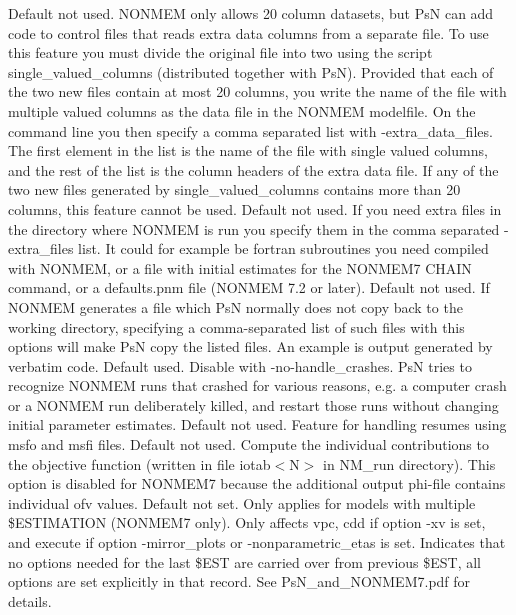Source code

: \begin{optionlist}
\nextopt
{}
Default not used. NONMEM only allows 20 column datasets, but PsN can add code to control files that reads extra data columns from a separate file. To use this feature you must divide the original file into two using the script single\_valued\_columns (distributed together with PsN). Provided that each of the two new files contain at most 20 columns, you write the name of the file with multiple valued columns as the data file in the NONMEM modelfile. On the command line you then specify a comma separated list with -extra\_data\_files. The first element in the list is the name of the file with single valued columns, and the rest of the list is the column headers of the extra data file. If any of the two new files generated by single\_valued\_columns contains more than 20 columns, this feature cannot be used. 
\nextopt
{}
Default not used. If you need extra files in the directory where NONMEM is run you specify them in the comma separated -extra\_files list. It could for example be fortran subroutines you need compiled with NONMEM, or a file with initial estimates for the NONMEM7 CHAIN command, or a defaults.pnm file (NONMEM 7.2 or later). 
\nextopt
{}
Default not used. If NONMEM generates a file which PsN normally does not copy back to the working directory, specifying a comma-separated list of such files with this options will make PsN copy the listed files. An example is output generated by verbatim code. 
\nextopt
{}
Default used. Disable with -no-handle\_crashes. PsN tries to recognize NONMEM runs that crashed for various reasons, e.g. a computer crash or a NONMEM run deliberately killed, and restart those runs without changing initial parameter estimates. 
\nextopt
{}
Default not used. Feature for handling resumes using msfo and msfi files. 
\nextopt
{}
Default not used. Compute the individual contributions to the objective function (written in file iotab$<$N$>$ in NM\_run directory). This option is disabled for NONMEM7 because the additional output phi-file contains individual ofv values. 
\nextopt
{}
Default not set. Only applies for models with multiple \$ESTIMATION (NONMEM7 only). Only affects vpc,  cdd if option -xv is set, and execute if option -mirror\_plots or -nonparametric\_etas is set. Indicates that no options needed for the last \$EST are carried over from previous \$EST, all options are set explicitly in that record. See PsN\_and\_NONMEM7.pdf for details. 

\end{optionlist}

* * * * * * *

● **DESCRIPTION OF THE TASK**
Count lines, not occurrences. State how many lines of the entries contain the word "initial", and add nothing.

● **EXERCISE SOLUTION**
2